Many of our initial problems with weak bands or no bands were due to our extract preparation. We have partially alleviated that problem using published protocols involving homogenization (Stroeder et al, Dev. Biol. 163:367 and MG Hawkins et al, JBC 270:14666) and by extending the exposure time on film. With these modifications, we are now able to consistently detect our transcription factor-DNA complexes, at least for extracts prepared from wildtype worms.
We have also been able to use these luminol/enhancer reagents for detection of Western blots, although signal enhancement resulted in higher background problems. We were not getting any signal or very weak signal for transcription factors involved in the stress response when using the regular, cheaper ECL reagent (Pierce ECL Western Blotting Substrate), but we were able to get very good signal using this kit. To alleviate the problem with high background, washing the membrane briefly with water right after incubating with the working solution has been helpful.

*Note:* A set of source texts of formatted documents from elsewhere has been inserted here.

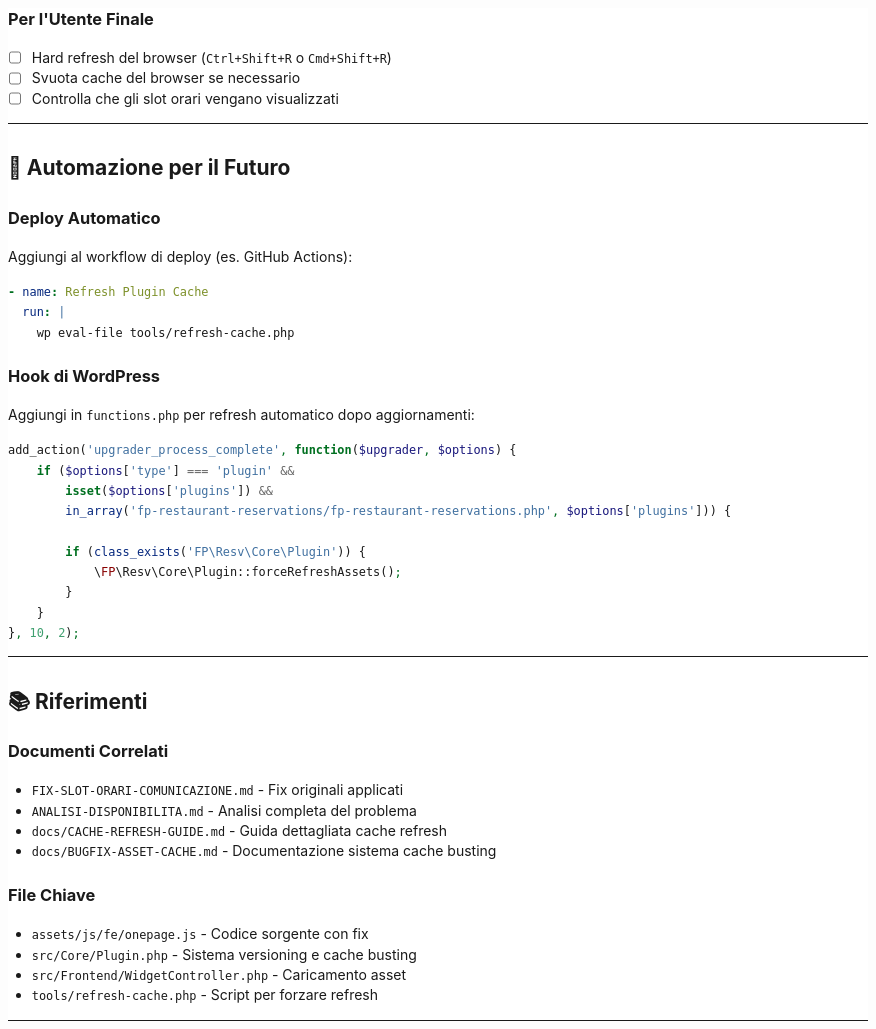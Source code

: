 ### Per l'Utente Finale

- [ ] Hard refresh del browser (`Ctrl+Shift+R` o `Cmd+Shift+R`)
- [ ] Svuota cache del browser se necessario
- [ ] Controlla che gli slot orari vengano visualizzati

---

## 🔧 Automazione per il Futuro

### Deploy Automatico

Aggiungi al workflow di deploy (es. GitHub Actions):

```yaml
- name: Refresh Plugin Cache
  run: |
    wp eval-file tools/refresh-cache.php
```

### Hook di WordPress

Aggiungi in `functions.php` per refresh automatico dopo aggiornamenti:

```php
add_action('upgrader_process_complete', function($upgrader, $options) {
    if ($options['type'] === 'plugin' && 
        isset($options['plugins']) && 
        in_array('fp-restaurant-reservations/fp-restaurant-reservations.php', $options['plugins'])) {
        
        if (class_exists('FP\Resv\Core\Plugin')) {
            \FP\Resv\Core\Plugin::forceRefreshAssets();
        }
    }
}, 10, 2);
```

---

## 📚 Riferimenti

### Documenti Correlati
- `FIX-SLOT-ORARI-COMUNICAZIONE.md` - Fix originali applicati
- `ANALISI-DISPONIBILITA.md` - Analisi completa del problema
- `docs/CACHE-REFRESH-GUIDE.md` - Guida dettagliata cache refresh
- `docs/BUGFIX-ASSET-CACHE.md` - Documentazione sistema cache busting

### File Chiave
- `assets/js/fe/onepage.js` - Codice sorgente con fix
- `src/Core/Plugin.php` - Sistema versioning e cache busting
- `src/Frontend/WidgetController.php` - Caricamento asset
- `tools/refresh-cache.php` - Script per forzare refresh

---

Overall, the Pierce Chemiluminescent Nucleic Acid Detection Module Kit is a good product to use in conjunction with the Pierce LightShift EMSA Kit. It can also be used to enhance signals on difficult Western blots. It is very easy to use, requires very little time and the manual is very easy to follow. On the negative side, it is expensive and the small amount of reagents that come with the kit allows for limited analyses.